Informed Health shares that nowadays, burnout is used to describe anyone feeling exhaustion to a point where they are “unable to cope”.
“Possible causes include feeling either permanently overworked or under-challenged, being under time pressure, or having conflicts with colleagues. Extreme commitment that results in people neglecting their own needs may also be at the root of it,” they write.
What are the effects of burnout?
Headspace shares that there are loads of physical signs you may be experiencing burnout. The mindfulness resource lists symptoms like “exhaustion, insomnia, and elevated stress hormones”. According to Informed Health, “alienation from (work-related activities)” and “reduced performance” are also key signs of burnout.
While, on their own, some of these symptoms can seem fairly manageable, Headspace stresses that they can lead to decreased immunity and other serious health conditions like heart disease.

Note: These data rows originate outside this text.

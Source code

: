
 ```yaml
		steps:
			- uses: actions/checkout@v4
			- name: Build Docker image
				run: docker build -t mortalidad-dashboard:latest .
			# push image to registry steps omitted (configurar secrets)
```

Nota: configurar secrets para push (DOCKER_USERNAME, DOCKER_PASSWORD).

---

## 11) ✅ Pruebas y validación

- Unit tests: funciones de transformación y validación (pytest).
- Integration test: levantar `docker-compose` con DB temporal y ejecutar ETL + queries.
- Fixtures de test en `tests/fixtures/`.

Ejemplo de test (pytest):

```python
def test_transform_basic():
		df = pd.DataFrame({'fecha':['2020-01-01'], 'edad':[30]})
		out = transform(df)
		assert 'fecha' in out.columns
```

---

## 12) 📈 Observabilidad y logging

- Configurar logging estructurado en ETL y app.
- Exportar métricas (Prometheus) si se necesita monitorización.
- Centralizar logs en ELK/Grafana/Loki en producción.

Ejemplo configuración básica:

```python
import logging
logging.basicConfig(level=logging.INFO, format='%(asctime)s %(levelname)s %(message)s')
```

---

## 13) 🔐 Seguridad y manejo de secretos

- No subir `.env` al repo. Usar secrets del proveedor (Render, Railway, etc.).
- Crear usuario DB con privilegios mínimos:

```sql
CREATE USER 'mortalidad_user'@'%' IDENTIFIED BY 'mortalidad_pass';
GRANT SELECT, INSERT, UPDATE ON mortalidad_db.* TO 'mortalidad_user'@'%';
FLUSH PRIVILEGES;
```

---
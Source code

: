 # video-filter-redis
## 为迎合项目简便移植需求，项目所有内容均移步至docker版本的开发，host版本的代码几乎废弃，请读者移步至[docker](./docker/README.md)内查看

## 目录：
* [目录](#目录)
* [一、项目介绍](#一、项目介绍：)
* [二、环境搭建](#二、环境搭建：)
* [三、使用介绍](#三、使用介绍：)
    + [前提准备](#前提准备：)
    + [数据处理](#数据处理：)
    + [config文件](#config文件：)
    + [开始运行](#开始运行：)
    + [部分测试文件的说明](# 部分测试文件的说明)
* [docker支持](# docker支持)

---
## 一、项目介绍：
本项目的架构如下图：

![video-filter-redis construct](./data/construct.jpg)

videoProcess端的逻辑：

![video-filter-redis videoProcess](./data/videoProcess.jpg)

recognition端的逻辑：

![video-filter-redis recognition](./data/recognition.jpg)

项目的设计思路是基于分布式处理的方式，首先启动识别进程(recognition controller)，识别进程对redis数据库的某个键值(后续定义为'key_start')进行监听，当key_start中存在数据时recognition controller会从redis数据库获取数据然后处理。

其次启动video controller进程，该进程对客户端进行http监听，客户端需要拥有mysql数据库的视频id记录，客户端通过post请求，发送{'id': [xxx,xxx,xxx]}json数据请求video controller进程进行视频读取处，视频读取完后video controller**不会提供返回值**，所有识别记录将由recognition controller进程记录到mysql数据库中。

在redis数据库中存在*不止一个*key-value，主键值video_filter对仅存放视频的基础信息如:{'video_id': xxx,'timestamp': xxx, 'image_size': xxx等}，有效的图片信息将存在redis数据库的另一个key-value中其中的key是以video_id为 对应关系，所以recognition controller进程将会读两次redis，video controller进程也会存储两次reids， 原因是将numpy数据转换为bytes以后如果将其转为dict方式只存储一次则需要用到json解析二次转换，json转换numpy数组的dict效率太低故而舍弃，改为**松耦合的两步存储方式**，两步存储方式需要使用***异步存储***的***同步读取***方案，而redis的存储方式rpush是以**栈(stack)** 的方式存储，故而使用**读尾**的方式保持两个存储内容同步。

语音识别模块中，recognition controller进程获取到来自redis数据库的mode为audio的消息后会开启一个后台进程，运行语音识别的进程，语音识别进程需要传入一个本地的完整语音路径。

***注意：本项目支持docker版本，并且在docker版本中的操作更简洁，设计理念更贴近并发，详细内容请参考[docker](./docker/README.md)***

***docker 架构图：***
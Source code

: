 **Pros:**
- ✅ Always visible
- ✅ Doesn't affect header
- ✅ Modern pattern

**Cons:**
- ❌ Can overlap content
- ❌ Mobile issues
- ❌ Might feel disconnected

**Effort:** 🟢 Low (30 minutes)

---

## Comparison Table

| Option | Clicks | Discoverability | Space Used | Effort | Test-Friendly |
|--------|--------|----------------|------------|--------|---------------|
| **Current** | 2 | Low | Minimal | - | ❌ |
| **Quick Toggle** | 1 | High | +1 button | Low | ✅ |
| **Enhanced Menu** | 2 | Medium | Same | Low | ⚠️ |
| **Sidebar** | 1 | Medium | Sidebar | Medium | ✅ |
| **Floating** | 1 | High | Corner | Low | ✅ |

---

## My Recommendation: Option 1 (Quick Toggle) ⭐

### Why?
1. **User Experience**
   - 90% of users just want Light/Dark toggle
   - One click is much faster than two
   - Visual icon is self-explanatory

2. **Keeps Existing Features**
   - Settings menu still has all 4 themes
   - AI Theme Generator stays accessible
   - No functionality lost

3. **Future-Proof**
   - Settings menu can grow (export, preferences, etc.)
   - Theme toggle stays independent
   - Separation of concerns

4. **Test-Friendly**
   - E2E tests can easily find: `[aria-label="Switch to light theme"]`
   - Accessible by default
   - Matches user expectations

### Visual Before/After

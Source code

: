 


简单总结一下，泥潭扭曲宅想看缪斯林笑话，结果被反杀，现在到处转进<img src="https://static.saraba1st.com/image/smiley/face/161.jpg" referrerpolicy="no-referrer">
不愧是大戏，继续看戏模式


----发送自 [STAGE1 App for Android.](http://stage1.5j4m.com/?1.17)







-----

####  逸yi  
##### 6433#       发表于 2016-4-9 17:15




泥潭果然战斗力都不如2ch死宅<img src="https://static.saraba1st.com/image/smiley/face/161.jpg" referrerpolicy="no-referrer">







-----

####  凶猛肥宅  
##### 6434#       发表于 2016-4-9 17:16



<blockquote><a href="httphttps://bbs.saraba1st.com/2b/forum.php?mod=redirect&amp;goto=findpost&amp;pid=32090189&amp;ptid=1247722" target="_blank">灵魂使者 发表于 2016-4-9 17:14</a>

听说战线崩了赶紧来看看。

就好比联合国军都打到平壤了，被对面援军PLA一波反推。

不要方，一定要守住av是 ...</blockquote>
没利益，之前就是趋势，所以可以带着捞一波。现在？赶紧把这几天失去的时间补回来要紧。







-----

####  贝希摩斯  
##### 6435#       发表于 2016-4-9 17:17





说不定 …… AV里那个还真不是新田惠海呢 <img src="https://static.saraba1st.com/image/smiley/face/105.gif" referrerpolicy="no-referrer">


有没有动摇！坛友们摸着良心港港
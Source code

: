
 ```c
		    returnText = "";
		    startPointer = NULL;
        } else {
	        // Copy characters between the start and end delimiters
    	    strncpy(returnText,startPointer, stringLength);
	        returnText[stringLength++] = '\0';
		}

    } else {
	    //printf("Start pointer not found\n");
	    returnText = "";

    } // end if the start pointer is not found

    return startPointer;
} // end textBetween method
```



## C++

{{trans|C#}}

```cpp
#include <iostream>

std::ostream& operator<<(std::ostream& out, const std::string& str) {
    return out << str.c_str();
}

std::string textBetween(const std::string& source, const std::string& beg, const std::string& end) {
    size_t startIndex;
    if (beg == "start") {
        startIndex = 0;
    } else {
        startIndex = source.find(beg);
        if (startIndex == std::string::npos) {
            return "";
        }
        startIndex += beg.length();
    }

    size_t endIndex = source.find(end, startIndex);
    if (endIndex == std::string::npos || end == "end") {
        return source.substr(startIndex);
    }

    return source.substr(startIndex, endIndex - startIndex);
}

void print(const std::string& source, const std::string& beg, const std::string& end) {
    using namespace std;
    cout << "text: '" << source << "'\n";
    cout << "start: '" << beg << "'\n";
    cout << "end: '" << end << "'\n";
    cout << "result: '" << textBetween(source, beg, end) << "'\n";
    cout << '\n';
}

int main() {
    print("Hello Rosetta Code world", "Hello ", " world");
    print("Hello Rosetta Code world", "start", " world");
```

How to tell if you’re experiencing burnout:
This is an interesting one. If you ask me, I’d suggest speaking to a mental health professional or your doctor if you’re concerned you may be experiencing burnout. If you’re worried about it, it’s always worth seeking some support.
However, Informed Health does state that there are questionnaires like the “Maslach Burnout Inventory” that attempt to recognise burnout. These are not used by doctors, however. There is also no official definition for burnout, so diagnosis can be tricky. Some of the symptoms are similar to those experienced with depression or chronic fatigue (and more conditions). For this reason, it’s best to speak with a medical professional about how you’re feeling.
There is always support available and as Headspace writes: “Beware: taking on burnout solo is flirting with disaster”.
What can you do to help?
There are loads of ways you can give yourself a mental and physical break. As Shape writes, practices like mediation; “gentle movement” like yoga or stretching; speaking with someone (a psychologist or loved one); stepping outside to recharge, and taking some time alone in silence are all particularly helpful.
It’s important that, especially now, we work to separate home and work life. Take regular breaks (enjoy your lunch!) Go for walks. Stop for a breather. You deserve a rest, be sure to allow yourself that.
This article has been updated since its original publish date.